**Exercise goal**
Your answer should consist of the lines below that hold the word "DoxyReturn".

=== Section Start ===

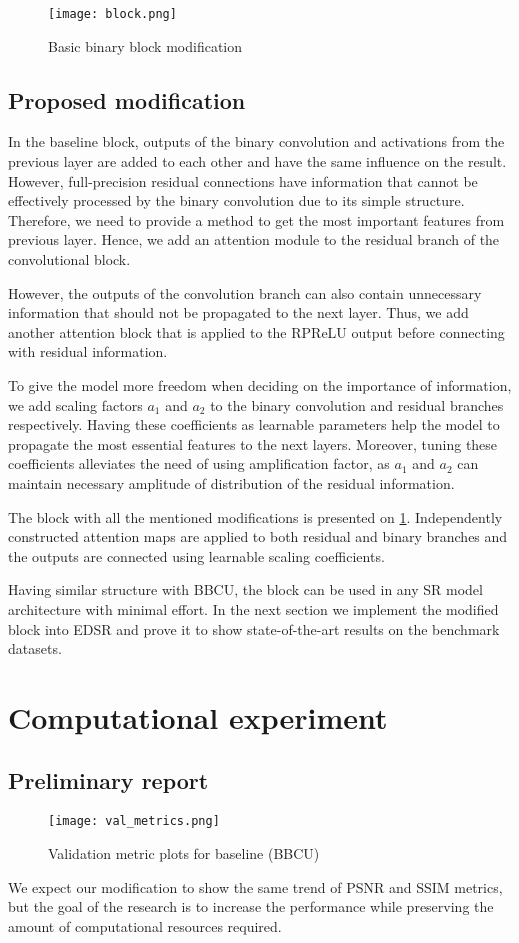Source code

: \documentclass{article}
\begin{document}
\begin{figure}[h]
\label{block}
\centering
\texttt{[image: block.png]}
\caption{Basic binary block modification} \label{block}
\end{figure}

\subsection{Proposed modification}
In the baseline block, outputs of the binary convolution and activations from the previous layer are added to each other and have the same influence on the result. However, full-precision residual connections have information that cannot be effectively processed by the binary convolution due to its simple structure. Therefore, we need to provide a method to get the most important features from previous layer. Hence, we add an attention module to the residual branch of the convolutional block. 

However, the outputs of the convolution branch can also contain unnecessary information that should not be propagated to the next layer. Thus, we add another attention block that is applied to the RPReLU output before connecting with residual information.

To give the model more freedom when deciding on the importance of information, we add scaling factors $a_1$ and $a_2$ to the binary convolution and residual branches respectively. Having these coefficients as learnable parameters help the model to propagate the most essential features to the next layers. Moreover, tuning these coefficients alleviates the need of using amplification factor, as $a_1$ and $a_2$ can maintain necessary amplitude of distribution of the residual information.

The block with all the mentioned modifications is presented on \ref{block}. Independently constructed attention maps are applied to both residual and binary branches and the outputs are connected using learnable scaling coefficients. 

Having similar structure with BBCU, the block can be used in any SR model architecture with minimal effort. In the next section we implement the modified block into EDSR and prove it to show state-of-the-art results on the benchmark datasets.

\section{Computational experiment}
\subsection{Preliminary report}
\begin{figure}[h]
\caption{Validation metric plots for baseline (BBCU)}
\centering
\texttt{[image: val\_metrics.png]}
\end{figure}
We expect our modification to show the same trend of PSNR and SSIM metrics, but the goal of the research is to increase the performance while preserving the amount of computational resources required.




\end{document}
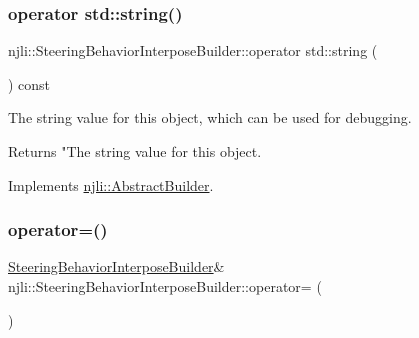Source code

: \subsubsection{\texorpdfstring{operator std\+::string()}{operator std::string()}}
{\footnotesize\ttfamily njli\+::\+Steering\+Behavior\+Interpose\+Builder\+::operator std\+::string (\begin{DoxyParamCaption}{ }\end{DoxyParamCaption}) const\hspace{0.3cm}{\ttfamily [virtual]}}

The string value for this object, which can be used for debugging.

\begin{DoxyReturn}{Returns}
"The string value for this object. 
\end{DoxyReturn}


Implements \mbox{\hyperlink{classnjli_1_1_abstract_builder_a3e6e553e06d1ca30517ad5fb0bd4d000}{njli\+::\+Abstract\+Builder}}.

\mbox{\label{classnjli_1_1_steering_behavior_interpose_builder_a252a00f1a3e50c2f49760b2288159630}} 
\subsubsection{\texorpdfstring{operator=()}{operator=()}}
{\footnotesize\ttfamily \mbox{\hyperlink{classnjli_1_1_steering_behavior_interpose_builder}{Steering\+Behavior\+Interpose\+Builder}}\& njli\+::\+Steering\+Behavior\+Interpose\+Builder\+::operator= (\begin{DoxyParamCaption}\item[{const \mbox{\hyperlink{classnjli_1_1_steering_behavior_interpose_builder}{Steering\+Behavior\+Interpose\+Builder}} \&}]{ }\end{DoxyParamCaption})\hspace{0.3cm}{\ttfamily [protected]}}

\mbox{\label{classnjli_1_1_steering_behavior_interpose_builder_a4927cfcb08181544485f060ea16620b8}} 

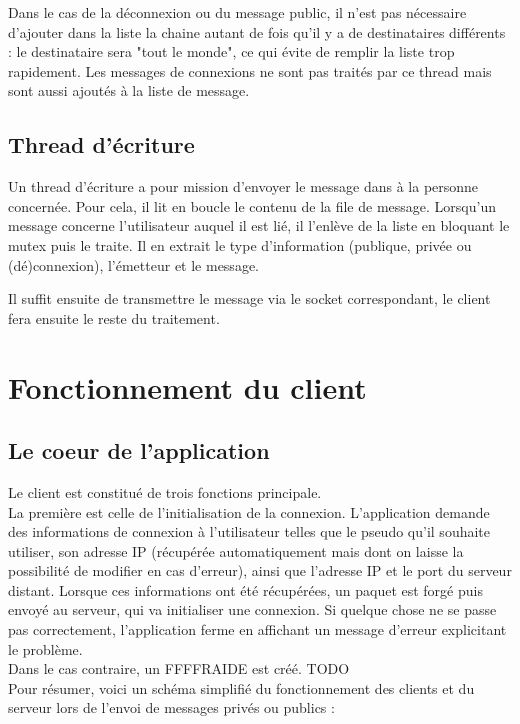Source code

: 			Dans le cas de la déconnexion ou du message public, il n'est pas nécessaire d'ajouter dans la liste la chaine autant de fois qu'il y a de destinataires différents : le destinataire sera "tout le monde", ce qui évite de remplir la liste trop rapidement. Les messages de connexions ne sont pas traités par ce thread mais sont aussi ajoutés à la liste de message.
			
		\subsection{Thread d'écriture}
			Un thread d'écriture a pour mission d'envoyer le message dans à la personne concernée. Pour cela, il lit en boucle le contenu de la file de message. Lorsqu'un message concerne l'utilisateur auquel il est lié, il l'enlève de la liste en bloquant le mutex puis le traite. Il en extrait le type d'information (publique, privée ou (dé)connexion), l'émetteur et le message.
			
			Il suffit ensuite de transmettre le message via le socket correspondant, le client fera ensuite le reste du traitement.
			
	
	\section{Fonctionnement du client}
		\subsection{Le coeur de l'application}
			Le client est constitué de trois fonctions principale.\\
			
			La première est celle de l'initialisation de la connexion. L'application demande des informations de connexion à l'utilisateur telles que le pseudo qu'il souhaite utiliser, son adresse IP (récupérée automatiquement mais dont on laisse la possibilité de modifier en cas d'erreur), ainsi que l'adresse IP et le port du serveur distant. Lorsque ces informations ont été récupérées, un paquet est forgé puis envoyé au serveur, qui va initialiser une connexion. Si quelque chose ne se passe pas correctement, l'application ferme en affichant un message d'erreur explicitant le problème.\\
			
			Dans le cas contraire, un FFFFRAIDE est créé. {\Huge TODO}\\
	
			\newpage
			Pour résumer, voici un schéma simplifié du fonctionnement des clients et du serveur lors de l'envoi de messages privés ou publics :
		
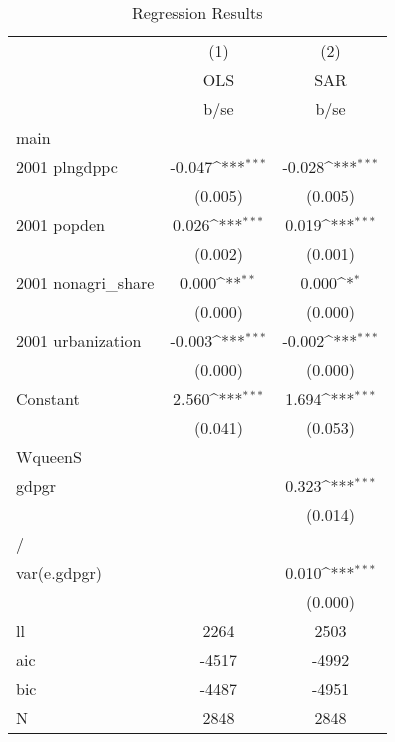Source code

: \begin{table}[htbp]\centering
\def\sym#1{\ifmmode^{#1}\else\(^{#1}\)\fi}
\caption{Regression Results}
\begin{tabular}{l*{2}{c}}
\hline\hline
                    &\multicolumn{1}{c}{(1)}&\multicolumn{1}{c}{(2)}\\
                    &\multicolumn{1}{c}{OLS}&\multicolumn{1}{c}{SAR}\\
                    &        b/se         &        b/se         \\
\hline
main                &                     &                     \\
2001 plngdppc       &      -0.047\sym{***}&      -0.028\sym{***}\\
                    &     (0.005)         &     (0.005)         \\
2001 popden         &       0.026\sym{***}&       0.019\sym{***}\\
                    &     (0.002)         &     (0.001)         \\
2001 nonagri\_share  &       0.000\sym{**} &       0.000\sym{*}  \\
                    &     (0.000)         &     (0.000)         \\
2001 urbanization   &      -0.003\sym{***}&      -0.002\sym{***}\\
                    &     (0.000)         &     (0.000)         \\
Constant            &       2.560\sym{***}&       1.694\sym{***}\\
                    &     (0.041)         &     (0.053)         \\
\hline
WqueenS             &                     &                     \\
gdpgr               &                     &       0.323\sym{***}\\
                    &                     &     (0.014)         \\
\hline
/                   &                     &                     \\
var(e.gdpgr)        &                     &       0.010\sym{***}\\
                    &                     &     (0.000)         \\
\hline
ll                  &        2264         &        2503         \\
aic                 &       -4517         &       -4992         \\
bic                 &       -4487         &       -4951         \\
N                   &        2848         &        2848         \\
\hline\hline
\end{tabular}
\end{table}
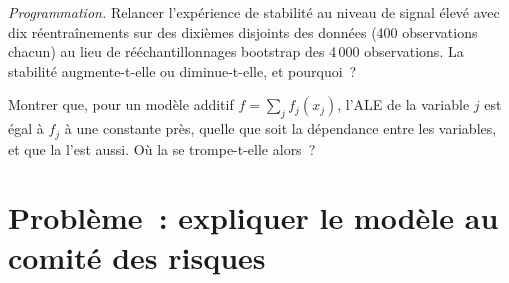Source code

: \begin{exercise}[$\star\star\star$]\label{exo:ml:interpretability-and-model-governance:7}
\emph{Programmation.} Relancer l'expérience de stabilité au niveau de signal élevé avec dix réentraînements sur des dixièmes disjoints des données
(400 observations chacun) au lieu de rééchantillonnages bootstrap des 4\,000 observations. La stabilité augmente-t-elle ou diminue-t-elle, et pourquoi~?
\end{exercise}

\begin{exercise}[$\star\star\star$]\label{exo:ml:interpretability-and-model-governance:8}
Montrer que, pour un modèle additif $f = \sum_jf_j(x_j)$, l'ALE de la variable $j$ est égal à $f_j$ à une constante près, quelle que soit
la dépendance entre les variables, et que la  l'est aussi. Où la  se trompe-t-elle alors~?
\end{exercise}

\section{Problème~: expliquer le modèle au comité des risques}

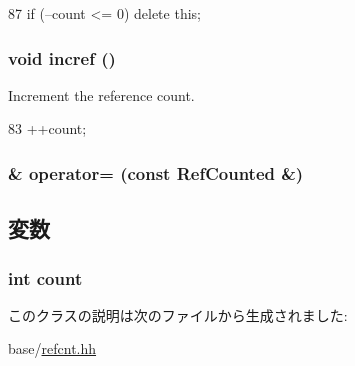 \begin{DoxyCode}
87 { if (--count <= 0) delete this; }
\end{DoxyCode}
\hypertarget{classRefCounted_ad16d34c97e8d6a988fd2b5ea36bccbf4}{
\subsubsection[{incref}]{\setlength{\rightskip}{0pt plus 5cm}void incref ()}}
\label{classRefCounted_ad16d34c97e8d6a988fd2b5ea36bccbf4}


Increment the reference count. 


\begin{DoxyCode}
83 { ++count; }
\end{DoxyCode}
\hypertarget{classRefCounted_a6d93b6225e8065317a03fd3eff362552}{
\subsubsection[{operator=}]{\& operator= (const {\bf RefCounted} \&)}}
\label{classRefCounted_a6d93b6225e8065317a03fd3eff362552}


\subsection{変数}
\hypertarget{classRefCounted_ad43c3812e6d13e0518d9f8b8f463ffcf}{
\subsubsection[{count}]{\setlength{\rightskip}{0pt plus 5cm}int {\bf count}}}
\label{classRefCounted_ad43c3812e6d13e0518d9f8b8f463ffcf}


このクラスの説明は次のファイルから生成されました:\begin{DoxyCompactItemize}
\item 
base/\hyperlink{refcnt_8hh}{refcnt.hh}\end{DoxyCompactItemize}
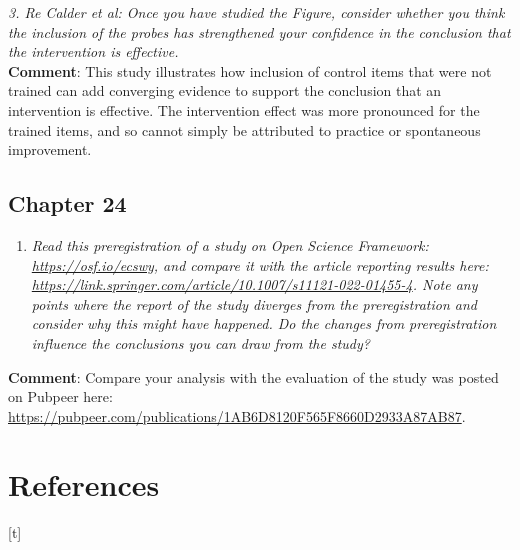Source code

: \documentclass{krantz}
\providecommand{\tightlist}{%
\setlength{\itemsep}{0pt}\setlength{\parskip}{0pt}}
\begin{document}
\emph{3. Re Calder et al: Once you have studied the Figure, consider whether you think the inclusion of the probes has strengthened your confidence in the conclusion that the intervention is effective.}\\
\textbf{Comment}: This study illustrates how inclusion of control items that were not trained can add converging evidence to support the conclusion that an intervention is effective. The intervention effect was more pronounced for the trained items, and so cannot simply be attributed to practice or spontaneous improvement.

\hypertarget{chapter-24}{%
\subsection{Chapter 24}\label{chapter-24}}

\begin{enumerate}
\def\labelenumi{\arabic{enumi}.}
\tightlist
\item
  \emph{Read this preregistration of a study on Open Science Framework: \url{https://osf.io/ecswy}, and compare it with the article reporting results here: \url{https://link.springer.com/article/10.1007/s11121-022-01455-4}. Note any points where the report of the study diverges from the preregistration and consider why this might have happened. Do the changes from preregistration influence the conclusions you can draw from the study?}
\end{enumerate}

\textbf{Comment}: Compare your analysis with the evaluation of the study was posted on Pubpeer here: \url{https://pubpeer.com/publications/1AB6D8120F565F8660D2933A87AB87}.

\hypertarget{references}{%
\section{References}\label{references}}[t]
\end{document}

=== Section End ===

**Answer to the exercise**
\begin{DoxyReturn}{Returns}
\end{DoxyReturn}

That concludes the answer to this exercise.